Saudi Arabia to Deport 15 Christians
The Washington-DC based human rights group, International Christian Concern (ICC) has learned that Saudi Arabia is deporting 15 Christians on Tuesday, August 5th, for holding private worship meetings in a house in the city of Taif.
On Friday, April 25, twelve Saudi Arabian police raided a house where 16 Christians were holding a prayer meeting. The first officer to enter the house after breaking down the main gate pointed a pistol at the Christians and ordered them to hand over their resident permits and mobile phones. The other 11 police followed quickly and started searching the entire house. They confiscated an electronic drum set, an offering box with 500 Saudi Riyal in it ($130), 20 bibles, and a few Christian books.
The police initially accused the Christians of preaching the Bible and singing. They later changed the charge to holding a “dance party” and collecting money to support terrorism.

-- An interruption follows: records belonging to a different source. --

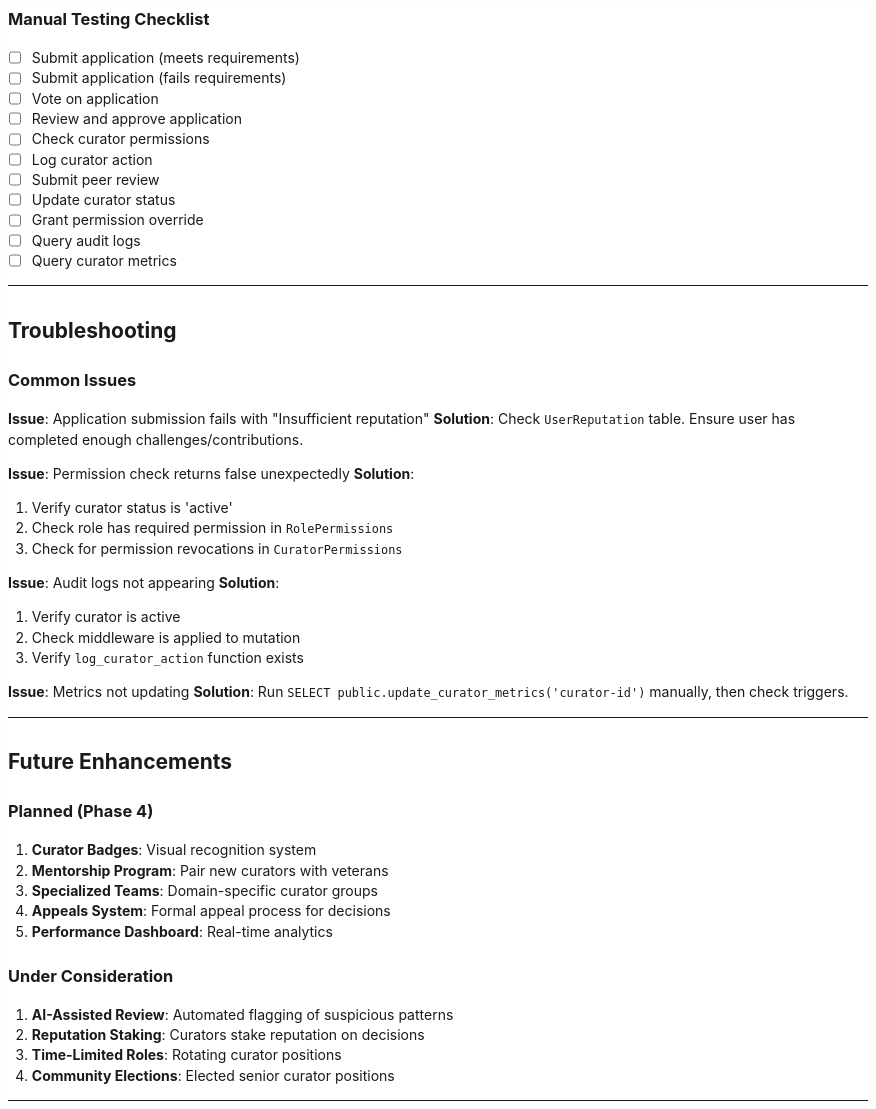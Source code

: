 ### Manual Testing Checklist

- [ ] Submit application (meets requirements)
- [ ] Submit application (fails requirements)
- [ ] Vote on application
- [ ] Review and approve application
- [ ] Check curator permissions
- [ ] Log curator action
- [ ] Submit peer review
- [ ] Update curator status
- [ ] Grant permission override
- [ ] Query audit logs
- [ ] Query curator metrics

---

## Troubleshooting

### Common Issues

**Issue**: Application submission fails with "Insufficient reputation"
**Solution**: Check `UserReputation` table. Ensure user has completed enough challenges/contributions.

**Issue**: Permission check returns false unexpectedly
**Solution**:
1. Verify curator status is 'active'
2. Check role has required permission in `RolePermissions`
3. Check for permission revocations in `CuratorPermissions`

**Issue**: Audit logs not appearing
**Solution**:
1. Verify curator is active
2. Check middleware is applied to mutation
3. Verify `log_curator_action` function exists

**Issue**: Metrics not updating
**Solution**: Run `SELECT public.update_curator_metrics('curator-id')` manually, then check triggers.

---

## Future Enhancements

### Planned (Phase 4)
1. **Curator Badges**: Visual recognition system
2. **Mentorship Program**: Pair new curators with veterans
3. **Specialized Teams**: Domain-specific curator groups
4. **Appeals System**: Formal appeal process for decisions
5. **Performance Dashboard**: Real-time analytics

### Under Consideration
1. **AI-Assisted Review**: Automated flagging of suspicious patterns
2. **Reputation Staking**: Curators stake reputation on decisions
3. **Time-Limited Roles**: Rotating curator positions
4. **Community Elections**: Elected senior curator positions

---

During the raid, the police mocked, questioned and harassed the Christians for four hours. Then they took them to a police station where the head of the station interrogated them. The head of the police then wrote down their “statements” in Arabic and forced the Christians, who are immigrants and not able to read or write Arabic, to sign the statements.
After the interrogations, the Christians were incarcerated and held incommunicado. After three days, the Christians were finally released on April 27, 2008 at 8 PM.
Upon release, one of the Christians permanently departed the country. The others, thinking that their ordeal was over, went back to their daily lives and work but soon received letters demanding that they leave the country immediately.
The arrested Christians are hard working people who came to Saudi Arabia to improve their lives and to contribute to the economic growth of the country. The Saudi officials’ decision to deport them for practicing their faith is despicable.
The decision to deport them runs contrary to recent attempts to portray the kingdom as a beacon of reconciliation among Christians, Muslims, Jews and others. Three weeks ago, Saudi Arabia hosted an interfaith conference in Madrid, Spain. During the conference that took place from July 16-19, King Abdullah of Saudi Arabia called for reconciliation among various religions.
Jeff King, ICC’s President, said, “Deporting Christians for worshipping in their private homes shows that King Abdullah’s speech is mere rhetoric and his country is deceiving the international community about their desire for change and reconciliation.”